Add column in hive not allowed from scala/spark co

2019-07-29 14:41发布

问题:

I am trying to add a column in a Hive table if the source data has new columns. All the detection of new columns works well, however, when I try to add the column to the destination table, I receive this error:

for (f <- df.schema.fields) {
  if ("[" + f.name + "]"==chk) {
    spark.sqlContext.sql("alter table dbo_nwd_orders add columns (" + f.name + " " + f.dataType.typeName.replace("integer", "int") + ")")
  }
}

Error:

WARN HiveExternalCatalog: Could not alter schema of table  `default`.`dbo_nwd_orders` in a Hive compatible way.
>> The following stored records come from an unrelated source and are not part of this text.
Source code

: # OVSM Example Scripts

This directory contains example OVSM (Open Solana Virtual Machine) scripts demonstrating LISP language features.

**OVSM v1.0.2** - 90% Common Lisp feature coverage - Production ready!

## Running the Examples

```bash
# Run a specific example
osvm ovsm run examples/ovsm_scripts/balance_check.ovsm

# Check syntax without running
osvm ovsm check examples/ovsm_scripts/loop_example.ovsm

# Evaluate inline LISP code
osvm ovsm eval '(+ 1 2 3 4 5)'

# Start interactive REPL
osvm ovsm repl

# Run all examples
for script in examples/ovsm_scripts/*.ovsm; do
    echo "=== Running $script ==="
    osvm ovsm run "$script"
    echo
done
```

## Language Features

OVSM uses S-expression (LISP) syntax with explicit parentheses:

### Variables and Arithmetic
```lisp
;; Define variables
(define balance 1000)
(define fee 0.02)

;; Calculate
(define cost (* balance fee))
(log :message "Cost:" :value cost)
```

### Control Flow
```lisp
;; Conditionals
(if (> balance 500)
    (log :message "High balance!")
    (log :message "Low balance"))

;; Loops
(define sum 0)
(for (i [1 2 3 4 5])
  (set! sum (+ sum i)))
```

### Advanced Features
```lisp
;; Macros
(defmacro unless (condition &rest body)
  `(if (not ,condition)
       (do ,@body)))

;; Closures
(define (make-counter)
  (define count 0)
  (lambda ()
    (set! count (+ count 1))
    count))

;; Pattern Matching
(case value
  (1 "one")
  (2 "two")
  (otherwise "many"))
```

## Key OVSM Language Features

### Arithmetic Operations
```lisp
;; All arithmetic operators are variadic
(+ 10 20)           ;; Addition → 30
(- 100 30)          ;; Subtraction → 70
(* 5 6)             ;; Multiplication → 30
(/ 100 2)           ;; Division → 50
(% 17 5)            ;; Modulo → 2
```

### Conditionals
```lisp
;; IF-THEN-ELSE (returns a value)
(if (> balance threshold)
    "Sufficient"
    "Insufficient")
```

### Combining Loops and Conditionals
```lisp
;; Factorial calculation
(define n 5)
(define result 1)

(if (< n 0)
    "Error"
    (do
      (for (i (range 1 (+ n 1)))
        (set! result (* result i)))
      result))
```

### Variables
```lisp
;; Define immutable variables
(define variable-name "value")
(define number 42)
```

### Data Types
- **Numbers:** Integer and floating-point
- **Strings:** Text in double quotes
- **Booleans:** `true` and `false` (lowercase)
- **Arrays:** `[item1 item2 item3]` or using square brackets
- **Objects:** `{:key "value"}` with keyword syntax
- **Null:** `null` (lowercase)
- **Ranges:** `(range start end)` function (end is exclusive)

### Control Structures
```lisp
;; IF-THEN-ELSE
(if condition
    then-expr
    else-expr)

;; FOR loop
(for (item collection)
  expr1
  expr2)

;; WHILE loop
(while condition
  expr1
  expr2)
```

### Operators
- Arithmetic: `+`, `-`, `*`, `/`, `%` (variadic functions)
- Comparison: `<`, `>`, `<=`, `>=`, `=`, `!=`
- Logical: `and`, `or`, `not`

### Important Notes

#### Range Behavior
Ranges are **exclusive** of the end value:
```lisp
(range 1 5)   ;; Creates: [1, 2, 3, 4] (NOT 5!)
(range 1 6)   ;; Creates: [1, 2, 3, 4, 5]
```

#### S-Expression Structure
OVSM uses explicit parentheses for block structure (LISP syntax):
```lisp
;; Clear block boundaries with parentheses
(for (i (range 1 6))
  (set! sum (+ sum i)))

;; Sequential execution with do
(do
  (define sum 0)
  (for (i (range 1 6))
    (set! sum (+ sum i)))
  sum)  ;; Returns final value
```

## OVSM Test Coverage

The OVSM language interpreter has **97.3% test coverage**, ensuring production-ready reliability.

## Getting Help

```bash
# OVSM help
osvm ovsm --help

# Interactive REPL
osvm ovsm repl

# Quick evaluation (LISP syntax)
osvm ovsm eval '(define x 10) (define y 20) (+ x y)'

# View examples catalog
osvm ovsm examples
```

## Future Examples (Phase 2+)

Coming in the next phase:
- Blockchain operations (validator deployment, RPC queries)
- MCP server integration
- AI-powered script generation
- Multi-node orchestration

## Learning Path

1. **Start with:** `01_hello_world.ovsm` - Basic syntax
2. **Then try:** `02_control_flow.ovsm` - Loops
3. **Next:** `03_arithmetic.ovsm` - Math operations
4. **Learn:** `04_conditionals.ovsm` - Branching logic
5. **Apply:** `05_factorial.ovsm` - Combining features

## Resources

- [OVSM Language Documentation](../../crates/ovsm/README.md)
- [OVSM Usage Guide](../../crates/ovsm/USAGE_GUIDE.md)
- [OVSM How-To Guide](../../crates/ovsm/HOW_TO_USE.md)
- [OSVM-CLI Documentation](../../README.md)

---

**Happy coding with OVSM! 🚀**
Updating Hive metastore in Spark SQL specific format
InvalidOperationException(message:partition keys can not be changed.)

However, if I catch the alter sentence generated and execute it from hive GUI (HUE), I can add it without issues.

alter table dbo_nwd_orders add columns (newCol int)

Why that sentence is valid from the GUI and not from spark code?

Thank you very much.

回答1:

It has been said multiple times here, but just to reiterate - Spark is not Hive interface and is not designed for full Hive compatibility in terms of language (Spark targets SQL standard, Hive uses custom SQL-like query language) or capabilities (Spark is ETL solution, Hive is a Data Warehousing solution).

Even data layouts are not fully compatible between these two.

Spark with Hive support is Spark with access to Hive metastore, not Spark that behaves like Hive.

If you need to access full set of Hive's features connect to Hive directly with native client or native (not Spark) JDBC connection, and use interact with it from there.